▽
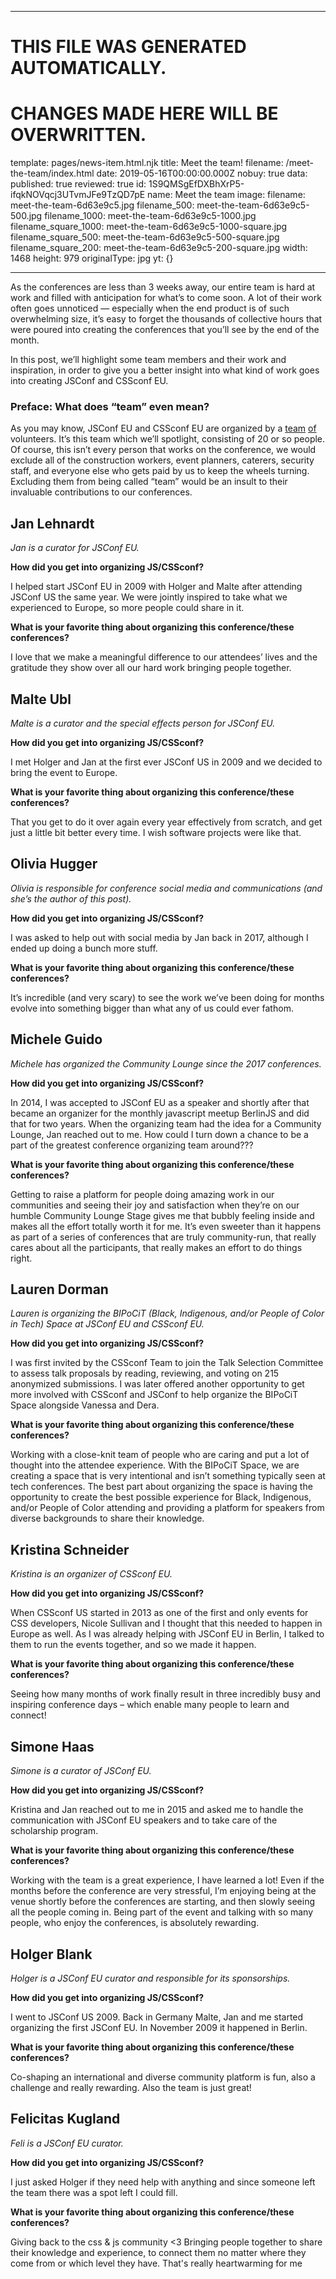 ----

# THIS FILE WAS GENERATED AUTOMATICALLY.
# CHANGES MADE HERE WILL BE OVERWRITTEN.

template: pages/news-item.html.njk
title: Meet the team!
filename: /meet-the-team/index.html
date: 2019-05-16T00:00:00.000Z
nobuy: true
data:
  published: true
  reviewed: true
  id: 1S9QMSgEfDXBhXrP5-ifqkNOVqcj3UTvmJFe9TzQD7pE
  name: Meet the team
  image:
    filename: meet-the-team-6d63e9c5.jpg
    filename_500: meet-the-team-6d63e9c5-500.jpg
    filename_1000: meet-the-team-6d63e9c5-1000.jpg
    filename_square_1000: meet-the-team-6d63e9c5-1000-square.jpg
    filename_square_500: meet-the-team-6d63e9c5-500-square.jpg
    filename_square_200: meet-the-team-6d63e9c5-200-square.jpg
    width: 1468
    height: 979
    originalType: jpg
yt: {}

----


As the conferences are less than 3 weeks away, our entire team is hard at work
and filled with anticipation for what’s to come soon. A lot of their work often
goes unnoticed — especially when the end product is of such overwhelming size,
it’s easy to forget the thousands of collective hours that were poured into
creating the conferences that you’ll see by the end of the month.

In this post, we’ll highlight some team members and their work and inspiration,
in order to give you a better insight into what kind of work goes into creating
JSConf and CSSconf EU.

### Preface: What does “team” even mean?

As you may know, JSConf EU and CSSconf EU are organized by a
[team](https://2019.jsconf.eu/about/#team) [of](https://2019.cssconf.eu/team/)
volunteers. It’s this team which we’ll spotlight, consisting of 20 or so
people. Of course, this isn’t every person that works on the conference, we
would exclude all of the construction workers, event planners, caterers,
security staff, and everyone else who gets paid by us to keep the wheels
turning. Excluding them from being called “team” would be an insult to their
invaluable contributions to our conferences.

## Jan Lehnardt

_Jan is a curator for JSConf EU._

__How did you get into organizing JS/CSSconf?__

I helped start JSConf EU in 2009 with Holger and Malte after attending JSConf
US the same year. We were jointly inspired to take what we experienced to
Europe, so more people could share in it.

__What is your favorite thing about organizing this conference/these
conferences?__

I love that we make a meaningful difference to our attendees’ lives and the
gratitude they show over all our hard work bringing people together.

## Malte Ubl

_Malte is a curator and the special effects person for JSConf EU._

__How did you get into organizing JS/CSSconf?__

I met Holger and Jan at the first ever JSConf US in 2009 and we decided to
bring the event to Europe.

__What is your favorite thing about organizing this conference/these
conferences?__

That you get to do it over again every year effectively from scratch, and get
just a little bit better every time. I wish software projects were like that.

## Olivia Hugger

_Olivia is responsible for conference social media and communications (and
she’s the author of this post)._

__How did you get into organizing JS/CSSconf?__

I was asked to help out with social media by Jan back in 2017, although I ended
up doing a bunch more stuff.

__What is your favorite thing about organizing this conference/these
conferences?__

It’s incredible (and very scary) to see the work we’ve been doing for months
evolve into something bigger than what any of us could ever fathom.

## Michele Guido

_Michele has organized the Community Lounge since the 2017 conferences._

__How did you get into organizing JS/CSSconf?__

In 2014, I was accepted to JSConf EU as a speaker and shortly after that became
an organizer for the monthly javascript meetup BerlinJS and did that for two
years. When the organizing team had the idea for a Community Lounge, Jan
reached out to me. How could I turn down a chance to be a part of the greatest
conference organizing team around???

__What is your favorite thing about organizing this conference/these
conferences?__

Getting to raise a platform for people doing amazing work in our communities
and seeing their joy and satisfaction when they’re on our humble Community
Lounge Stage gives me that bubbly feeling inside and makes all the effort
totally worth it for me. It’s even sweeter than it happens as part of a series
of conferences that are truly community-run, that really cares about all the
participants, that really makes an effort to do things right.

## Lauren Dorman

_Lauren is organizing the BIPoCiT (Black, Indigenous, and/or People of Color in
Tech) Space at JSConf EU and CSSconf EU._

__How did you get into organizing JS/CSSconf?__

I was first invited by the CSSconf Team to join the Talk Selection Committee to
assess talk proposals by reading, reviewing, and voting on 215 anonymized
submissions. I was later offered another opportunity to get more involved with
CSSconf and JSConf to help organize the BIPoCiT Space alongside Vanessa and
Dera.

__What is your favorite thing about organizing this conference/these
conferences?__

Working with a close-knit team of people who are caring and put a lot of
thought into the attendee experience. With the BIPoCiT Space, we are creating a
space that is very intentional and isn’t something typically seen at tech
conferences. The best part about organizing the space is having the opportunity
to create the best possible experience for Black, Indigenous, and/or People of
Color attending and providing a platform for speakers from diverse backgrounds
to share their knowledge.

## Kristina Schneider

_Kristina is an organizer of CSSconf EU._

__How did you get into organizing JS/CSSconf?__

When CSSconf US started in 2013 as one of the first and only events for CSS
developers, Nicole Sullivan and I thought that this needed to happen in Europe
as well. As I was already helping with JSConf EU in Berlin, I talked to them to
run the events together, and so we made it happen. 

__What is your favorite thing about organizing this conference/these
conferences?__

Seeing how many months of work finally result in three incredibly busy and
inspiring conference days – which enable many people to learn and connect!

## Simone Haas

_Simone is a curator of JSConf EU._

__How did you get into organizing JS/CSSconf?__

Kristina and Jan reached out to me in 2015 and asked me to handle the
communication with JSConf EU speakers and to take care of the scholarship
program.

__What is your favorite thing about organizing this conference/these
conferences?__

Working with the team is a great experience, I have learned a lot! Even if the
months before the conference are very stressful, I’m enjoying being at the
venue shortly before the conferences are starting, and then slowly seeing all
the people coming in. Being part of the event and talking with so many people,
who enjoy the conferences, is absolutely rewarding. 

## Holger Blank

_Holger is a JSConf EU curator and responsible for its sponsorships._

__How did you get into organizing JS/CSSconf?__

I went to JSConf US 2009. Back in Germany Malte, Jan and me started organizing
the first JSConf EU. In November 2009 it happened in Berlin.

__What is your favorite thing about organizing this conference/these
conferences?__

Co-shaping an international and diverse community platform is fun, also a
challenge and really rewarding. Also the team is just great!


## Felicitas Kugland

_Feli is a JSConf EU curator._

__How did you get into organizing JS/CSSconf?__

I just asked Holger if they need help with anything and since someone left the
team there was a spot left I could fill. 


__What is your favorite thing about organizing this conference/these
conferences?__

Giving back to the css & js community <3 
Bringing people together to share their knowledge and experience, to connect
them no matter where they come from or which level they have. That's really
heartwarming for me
△
[Task statement]
An exact reproduction of the material is needed, without its images.

[Result below]
 ----

# THIS FILE WAS GENERATED AUTOMATICALLY.
# CHANGES MADE HERE WILL BE OVERWRITTEN.

template: pages/news-item.html.njk
title: Meet the team!
filename: /meet-the-team/index.html
date: 2019-05-16T00:00:00.000Z
nobuy: true
data:
  published: true
  reviewed: true
  id: 1S9QMSgEfDXBhXrP5-ifqkNOVqcj3UTvmJFe9TzQD7pE
  name: Meet the team
  image:
    filename: meet-the-team-6d63e9c5.jpg
    filename_500: meet-the-team-6d63e9c5-500.jpg
    filename_1000: meet-the-team-6d63e9c5-1000.jpg
    filename_square_1000: meet-the-team-6d63e9c5-1000-square.jpg
    filename_square_500: meet-the-team-6d63e9c5-500-square.jpg
    filename_square_200: meet-the-team-6d63e9c5-200-square.jpg
    width: 1468
    height: 979
    originalType: jpg
yt: {}

----


As the conferences are less than 3 weeks away, our entire team is hard at work
and filled with anticipation for what’s to come soon. A lot of their work often
goes unnoticed — especially when the end product is of such overwhelming size,
it’s easy to forget the thousands of collective hours that were poured into
creating the conferences that you’ll see by the end of the month.

In this post, we’ll highlight some team members and their work and inspiration,
in order to give you a better insight into what kind of work goes into creating
JSConf and CSSconf EU.

### Preface: What does “team” even mean?

As you may know, JSConf EU and CSSconf EU are organized by a
[team](https://2019.jsconf.eu/about/#team) [of](https://2019.cssconf.eu/team/)
volunteers. It’s this team which we’ll spotlight, consisting of 20 or so
people. Of course, this isn’t every person that works on the conference, we
would exclude all of the construction workers, event planners, caterers,
security staff, and everyone else who gets paid by us to keep the wheels
turning. Excluding them from being called “team” would be an insult to their
invaluable contributions to our conferences.

## Jan Lehnardt

_Jan is a curator for JSConf EU._

__How did you get into organizing JS/CSSconf?__

I helped start JSConf EU in 2009 with Holger and Malte after attending JSConf
US the same year. We were jointly inspired to take what we experienced to
Europe, so more people could share in it.

__What is your favorite thing about organizing this conference/these
conferences?__

I love that we make a meaningful difference to our attendees’ lives and the
gratitude they show over all our hard work bringing people together.

## Malte Ubl

_Malte is a curator and the special effects person for JSConf EU._

__How did you get into organizing JS/CSSconf?__

I met Holger and Jan at the first ever JSConf US in 2009 and we decided to
bring the event to Europe.

__What is your favorite thing about organizing this conference/these
conferences?__

That you get to do it over again every year effectively from scratch, and get
just a little bit better every time. I wish software projects were like that.

## Olivia Hugger

_Olivia is responsible for conference social media and communications (and
she’s the author of this post)._

__How did you get into organizing JS/CSSconf?__

I was asked to help out with social media by Jan back in 2017, although I ended
up doing a bunch more stuff.

__What is your favorite thing about organizing this conference/these
conferences?__

It’s incredible (and very scary) to see the work we’ve been doing for months
evolve into something bigger than what any of us could ever fathom.

## Michele Guido

_Michele has organized the Community Lounge since the 2017 conferences._

__How did you get into organizing JS/CSSconf?__

In 2014, I was accepted to JSConf EU as a speaker and shortly after that became
an organizer for the monthly javascript meetup BerlinJS and did that for two
years. When the organizing team had the idea for a Community Lounge, Jan
reached out to me. How could I turn down a chance to be a part of the greatest
conference organizing team around???

__What is your favorite thing about organizing this conference/these
conferences?__

Getting to raise a platform for people doing amazing work in our communities
and seeing their joy and satisfaction when they’re on our humble Community
Lounge Stage gives me that bubbly feeling inside and makes all the effort
totally worth it for me. It’s even sweeter than it happens as part of a series
of conferences that are truly community-run, that really cares about all the
participants, that really makes an effort to do things right.

## Lauren Dorman

_Lauren is organizing the BIPoCiT (Black, Indigenous, and/or People of Color in
Tech) Space at JSConf EU and CSSconf EU._

__How did you get into organizing JS/CSSconf?__

I was first invited by the CSSconf Team to join the Talk Selection Committee to
assess talk proposals by reading, reviewing, and voting on 215 anonymized
submissions. I was later offered another opportunity to get more involved with
CSSconf and JSConf to help organize the BIPoCiT Space alongside Vanessa and
Dera.

__What is your favorite thing about organizing this conference/these
conferences?__

Working with a close-knit team of people who are caring and put a lot of
thought into the attendee experience. With the BIPoCiT Space, we are creating a
space that is very intentional and isn’t something typically seen at tech
conferences. The best part about organizing the space is having the opportunity
to create the best possible experience for Black, Indigenous, and/or People of
Color attending and providing a platform for speakers from diverse backgrounds
to share their knowledge.

## Kristina Schneider

_Kristina is an organizer of CSSconf EU._

__How did you get into organizing JS/CSSconf?__

When CSSconf US started in 2013 as one of the first and only events for CSS
developers, Nicole Sullivan and I thought that this needed to happen in Europe
as well. As I was already helping with JSConf EU in Berlin, I talked to them to
run the events together, and so we made it happen. 

__What is your favorite thing about organizing this conference/these
conferences?__

Seeing how many months of work finally result in three incredibly busy and
inspiring conference days – which enable many people to learn and connect!

## Simone Haas

_Simone is a curator of JSConf EU._

__How did you get into organizing JS/CSSconf?__

Kristina and Jan reached out to me in 2015 and asked me to handle the
communication with JSConf EU speakers and to take care of the scholarship
program.

__What is your favorite thing about organizing this conference/these
conferences?__

Working with the team is a great experience, I have learned a lot! Even if the
months before the conference are very stressful, I’m enjoying being at the
venue shortly before the conferences are starting, and then slowly seeing all
the people coming in. Being part of the event and talking with so many people,
who enjoy the conferences, is absolutely rewarding. 

## Holger Blank

_Holger is a JSConf EU curator and responsible for its sponsorships._

__How did you get into organizing JS/CSSconf?__

I went to JSConf US 2009. Back in Germany Malte, Jan and me started organizing
the first JSConf EU. In November 2009 it happened in Berlin.

__What is your favorite thing about organizing this conference/these
conferences?__

Co-shaping an international and diverse community platform is fun, also a
challenge and really rewarding. Also the team is just great!


## Felicitas Kugland

_Feli is a JSConf EU curator._

__How did you get into organizing JS/CSSconf?__

I just asked Holger if they need help with anything and since someone left the
team there was a spot left I could fill. 


__What is your favorite thing about organizing this conference/these
conferences?__

Giving back to the css & js community <3 
Bringing people together to share their knowledge and experience, to connect
them no matter where they come from or which level they have. That's really
heartwarming for me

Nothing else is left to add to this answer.